I saw a vision of what this looks like in Jos De Blok’s Buurtzorg model. By stripping away management layers and trusting 10,000 self-managing nurses, he has managed to reduce demand and lift care to a new level in the Netherlands. It is a reminder that systems create their own demand, and brilliance in nursing - when released from the Accountability Dodge of bureaucracy - can be a world-leading force.
Digital with a Why
It was great to reconnect with James Freed and discuss the reality of digital innovation. The NHS has no shortage of innovative projects, but too often, technology is thrown at a problem without asking Why?.
We need to move beyond efficient inefficiency - the organizational friction that prevents AI from delivering real gains - and focus on User-Centered Design (Patients, Employees etc). Technology must remove the administrative burden, giving clinicians the space to return to the warm welcome and the human interaction that recovery requires.
Closing Reflections: The Path to 2030
The 10-year strategy was mentioned a few times, occasionally with the cynical shrug that follows any political document. But I left the HELM Forum feeling more than just cynical; I felt the Moral Courage of the Starter.

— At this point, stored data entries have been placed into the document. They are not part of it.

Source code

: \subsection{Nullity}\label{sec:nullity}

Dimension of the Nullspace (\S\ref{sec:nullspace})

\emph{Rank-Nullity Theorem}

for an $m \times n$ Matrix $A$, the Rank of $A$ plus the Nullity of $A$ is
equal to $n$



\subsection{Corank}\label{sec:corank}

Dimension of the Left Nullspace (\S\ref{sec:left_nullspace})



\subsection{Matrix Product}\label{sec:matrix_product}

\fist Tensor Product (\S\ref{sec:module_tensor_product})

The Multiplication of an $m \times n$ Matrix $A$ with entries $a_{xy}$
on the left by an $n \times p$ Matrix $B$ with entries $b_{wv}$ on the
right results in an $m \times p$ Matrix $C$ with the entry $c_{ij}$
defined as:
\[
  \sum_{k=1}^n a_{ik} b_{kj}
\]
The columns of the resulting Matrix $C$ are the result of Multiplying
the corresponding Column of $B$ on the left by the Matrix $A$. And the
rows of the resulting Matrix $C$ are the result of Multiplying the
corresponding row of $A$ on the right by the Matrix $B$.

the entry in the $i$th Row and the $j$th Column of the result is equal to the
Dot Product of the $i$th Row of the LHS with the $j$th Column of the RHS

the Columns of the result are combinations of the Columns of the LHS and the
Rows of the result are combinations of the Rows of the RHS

We have the people who care. We have the brilliance of a global workforce. If we can de-bureaucratize ourselves and embrace a system where the patient is a partner and trust is recognized as our primary work, we can make this country one of the healthiest and happiest in the world.
My journey as a patient was difficult, but it has given me a spyglass into what needs to change. Now, it's time for us all to take the helm.